## Aim of the exercise
The entries below should be quoted exactly, with no pictures carried over.

--- START ---

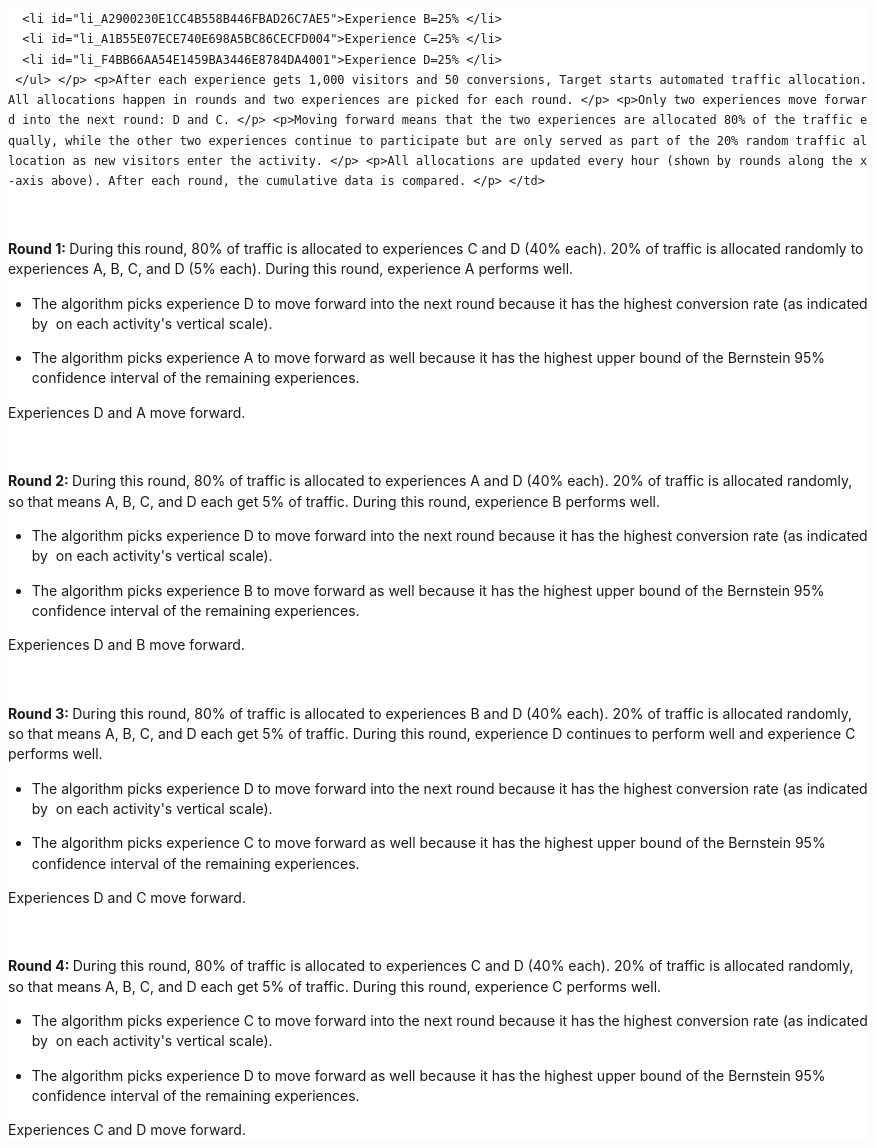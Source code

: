       <li id="li_A2900230E1CC4B558B446FBAD26C7AE5">Experience B=25% </li> 
      <li id="li_A1B55E07ECE740E698A5BC86CECFD004">Experience C=25% </li> 
      <li id="li_F4BB66AA54E1459BA3446E8784DA4001">Experience D=25% </li> 
     </ul> </p> <p>After each experience gets 1,000 visitors and 50 conversions, Target starts automated traffic allocation. All allocations happen in rounds and two experiences are picked for each round. </p> <p>Only two experiences move forward into the next round: D and C. </p> <p>Moving forward means that the two experiences are allocated 80% of the traffic equally, while the other two experiences continue to participate but are only served as part of the 20% random traffic allocation as new visitors enter the activity. </p> <p>All allocations are updated every hour (shown by rounds along the x-axis above). After each round, the cumulative data is compared. </p> </td> 
  </tr> 
  <tr> 
   <td colname="col1"> <p style="text-align: center;"><img href="/migration-test-20180813/assets/aa-phase-1.png" id="image_B097451B3B9C46BCA38DB2BABA13EFE0" /> </p> </td> 
   <td colname="col2"> <p><b>Round 1: </b>During this round, 80% of traffic is allocated to experiences C and D (40% each). 20% of traffic is allocated randomly to experiences A, B, C, and D (5% each). During this round, experience A performs well. </p> <p> 
     <ul id="ul_AE94BCEC678A4E21A533AABEE5556D2A"> 
      <li id="li_6DD4BC0F6E634F6A9DA9BCFA099F0C6C"> <p>The algorithm picks experience D to move forward into the next round because it has the highest conversion rate (as indicated by <img href="/migration-test-20180813/assets/aa-tick.png" id="image_153EA14CE0A54DE9888D144649E9C186" /> on each activity's vertical scale). </p> </li> 
      <li id="li_3E356F97D85D4246B0A0D17C119BFFDE"> <p>The algorithm picks experience A to move forward as well because it has the highest upper bound of the Bernstein 95% confidence interval of the remaining experiences. </p> </li> 
     </ul> </p> <p>Experiences D and A move forward. </p> </td> 
  </tr> 
  <tr> 
   <td colname="col1"> <p style="text-align: center;"><img id="image_D7C4C37610304A5A87DC0CB01D78C282" href="/migration-test-20180813/assets/aa-phase-2.png" /> </p> </td> 
   <td colname="col2"> <p><b>Round 2: </b>During this round, 80% of traffic is allocated to experiences A and D (40% each). 20% of traffic is allocated randomly, so that means A, B, C, and D each get 5% of traffic. During this round, experience B performs well. </p> <p> 
     <ul id="ul_145A2C322D5C4822AA5CA0510E391F87"> 
      <li id="li_477844A87D174A09869E09192405D4F3"> <p>The algorithm picks experience D to move forward into the next round because it has the highest conversion rate (as indicated by <img href="/migration-test-20180813/assets/aa-tick.png" id="image_EE1FA84DAC694E89BA31DC0163E32997" /> on each activity's vertical scale). </p> </li> 
      <li id="li_0E04FF8C08BC45049DFE39D5E4E3E6FE"> <p>The algorithm picks experience B to move forward as well because it has the highest upper bound of the Bernstein 95% confidence interval of the remaining experiences. </p> </li> 
     </ul> </p> <p>Experiences D and B move forward. </p> </td> 
  </tr> 
  <tr> 
   <td colname="col1"> <p style="text-align: center;"><img id="image_1B8316E72E834FBFB3106217682460DB" href="/migration-test-20180813/assets/aa-phase-3.png" /> </p> </td> 
   <td colname="col2"> <p><b>Round 3: </b>During this round, 80% of traffic is allocated to experiences B and D (40% each). 20% of traffic is allocated randomly, so that means A, B, C, and D each get 5% of traffic. During this round, experience D continues to perform well and experience C performs well. </p> <p> 
     <ul id="ul_DC884A8893724C889C22B2D7AE822D71"> 
      <li id="li_C8BA7BAC5363488E85956D2378BAAA45"> <p>The algorithm picks experience D to move forward into the next round because it has the highest conversion rate (as indicated by <img href="/migration-test-20180813/assets/aa-tick.png" id="image_3485B0250A3645A8A9A2AC7E21A6959F" /> on each activity's vertical scale). </p> </li> 
      <li id="li_11CD6CD743AD4FDB858C2B3DD793EC95"> <p>The algorithm picks experience C to move forward as well because it has the highest upper bound of the Bernstein 95% confidence interval of the remaining experiences. </p> </li> 
     </ul> </p> <p>Experiences D and C move forward. </p> </td> 
  </tr> 
  <tr> 
   <td colname="col1"> <p style="text-align: center;"><img id="image_FD156B5CFF084B7B9CB3B87D43AA37B1" href="/migration-test-20180813/assets/aa-phase-4.png" /> </p> </td> 
   <td colname="col2"> <p><b>Round 4: </b>During this round, 80% of traffic is allocated to experiences C and D (40% each). 20% of traffic is allocated randomly, so that means A, B, C, and D each get 5% of traffic. During this round, experience C performs well. </p> <p> 
     <ul id="ul_55EE78DAA5CB4E48903B322E56095DDC"> 
      <li id="li_53781D3F2FCE42F3A9BF5F4E96905CCC"> <p>The algorithm picks experience C to move forward into the next round because it has the highest conversion rate (as indicated by <img href="/migration-test-20180813/assets/aa-tick.png" id="image_7E4B2BBD79CA4BC990EE507118702995" /> on each activity's vertical scale). </p> </li> 
      <li id="li_969FCEBDC1E444CD936F041F750F8781"> <p>The algorithm picks experience D to move forward as well because it has the highest upper bound of the Bernstein 95% confidence interval of the remaining experiences. </p> </li> 
     </ul> </p> <p>Experiences C and D move forward. </p> </td>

--- END ---

## Answer to the problem
Source code

:       <li id="li_A2900230E1CC4B558B446FBAD26C7AE5">Experience B=25% </li> 
      <li id="li_A1B55E07ECE740E698A5BC86CECFD004">Experience C=25% </li> 
      <li id="li_F4BB66AA54E1459BA3446E8784DA4001">Experience D=25% </li> 
     </ul> </p> <p>After each experience gets 1,000 visitors and 50 conversions, Target starts automated traffic allocation. All allocations happen in rounds and two experiences are picked for each round. </p> <p>Only two experiences move forward into the next round: D and C. </p> <p>Moving forward means that the two experiences are allocated 80% of the traffic equally, while the other two experiences continue to participate but are only served as part of the 20% random traffic allocation as new visitors enter the activity. </p> <p>All allocations are updated every hour (shown by rounds along the x-axis above). After each round, the cumulative data is compared. </p> </td> 
  </tr> 
  <tr> 
   <td colname="col1"> <p style="text-align: center;"><img href="/migration-test-20180813/assets/aa-phase-1.png" id="image_B097451B3B9C46BCA38DB2BABA13EFE0" /> </p> </td> 
   <td colname="col2"> <p><b>Round 1: </b>During this round, 80% of traffic is allocated to experiences C and D (40% each). 20% of traffic is allocated randomly to experiences A, B, C, and D (5% each). During this round, experience A performs well. </p> <p> 
     <ul id="ul_AE94BCEC678A4E21A533AABEE5556D2A"> 
      <li id="li_6DD4BC0F6E634F6A9DA9BCFA099F0C6C"> <p>The algorithm picks experience D to move forward into the next round because it has the highest conversion rate (as indicated by <img href="/migration-test-20180813/assets/aa-tick.png" id="image_153EA14CE0A54DE9888D144649E9C186" /> on each activity's vertical scale). </p> </li> 
      <li id="li_3E356F97D85D4246B0A0D17C119BFFDE"> <p>The algorithm picks experience A to move forward as well because it has the highest upper bound of the Bernstein 95% confidence interval of the remaining experiences. </p> </li> 
     </ul> </p> <p>Experiences D and A move forward. </p> </td> 
  </tr> 
  <tr> 
   <td colname="col1"> <p style="text-align: center;"><img id="image_D7C4C37610304A5A87DC0CB01D78C282" href="/migration-test-20180813/assets/aa-phase-2.png" /> </p> </td> 
   <td colname="col2"> <p><b>Round 2: </b>During this round, 80% of traffic is allocated to experiences A and D (40% each). 20% of traffic is allocated randomly, so that means A, B, C, and D each get 5% of traffic. During this round, experience B performs well. </p> <p> 
     <ul id="ul_145A2C322D5C4822AA5CA0510E391F87"> 
      <li id="li_477844A87D174A09869E09192405D4F3"> <p>The algorithm picks experience D to move forward into the next round because it has the highest conversion rate (as indicated by <img href="/migration-test-20180813/assets/aa-tick.png" id="image_EE1FA84DAC694E89BA31DC0163E32997" /> on each activity's vertical scale). </p> </li> 
      <li id="li_0E04FF8C08BC45049DFE39D5E4E3E6FE"> <p>The algorithm picks experience B to move forward as well because it has the highest upper bound of the Bernstein 95% confidence interval of the remaining experiences. </p> </li> 
     </ul> </p> <p>Experiences D and B move forward. </p> </td> 
  </tr> 
  <tr> 
   <td colname="col1"> <p style="text-align: center;"><img id="image_1B8316E72E834FBFB3106217682460DB" href="/migration-test-20180813/assets/aa-phase-3.png" /> </p> </td> 
   <td colname="col2"> <p><b>Round 3: </b>During this round, 80% of traffic is allocated to experiences B and D (40% each). 20% of traffic is allocated randomly, so that means A, B, C, and D each get 5% of traffic. During this round, experience D continues to perform well and experience C performs well. </p> <p> 
     <ul id="ul_DC884A8893724C889C22B2D7AE822D71"> 
      <li id="li_C8BA7BAC5363488E85956D2378BAAA45"> <p>The algorithm picks experience D to move forward into the next round because it has the highest conversion rate (as indicated by <img href="/migration-test-20180813/assets/aa-tick.png" id="image_3485B0250A3645A8A9A2AC7E21A6959F" /> on each activity's vertical scale). </p> </li> 
      <li id="li_11CD6CD743AD4FDB858C2B3DD793EC95"> <p>The algorithm picks experience C to move forward as well because it has the highest upper bound of the Bernstein 95% confidence interval of the remaining experiences. </p> </li> 
     </ul> </p> <p>Experiences D and C move forward. </p> </td> 
  </tr> 
  <tr> 
   <td colname="col1"> <p style="text-align: center;"><img id="image_FD156B5CFF084B7B9CB3B87D43AA37B1" href="/migration-test-20180813/assets/aa-phase-4.png" /> </p> </td> 
   <td colname="col2"> <p><b>Round 4: </b>During this round, 80% of traffic is allocated to experiences C and D (40% each). 20% of traffic is allocated randomly, so that means A, B, C, and D each get 5% of traffic. During this round, experience C performs well. </p> <p> 
     <ul id="ul_55EE78DAA5CB4E48903B322E56095DDC"> 
      <li id="li_53781D3F2FCE42F3A9BF5F4E96905CCC"> <p>The algorithm picks experience C to move forward into the next round because it has the highest conversion rate (as indicated by <img href="/migration-test-20180813/assets/aa-tick.png" id="image_7E4B2BBD79CA4BC990EE507118702995" /> on each activity's vertical scale). </p> </li> 
      <li id="li_969FCEBDC1E444CD936F041F750F8781"> <p>The algorithm picks experience D to move forward as well because it has the highest upper bound of the Bernstein 95% confidence interval of the remaining experiences. </p> </li> 
     </ul> </p> <p>Experiences C and D move forward. </p> </td>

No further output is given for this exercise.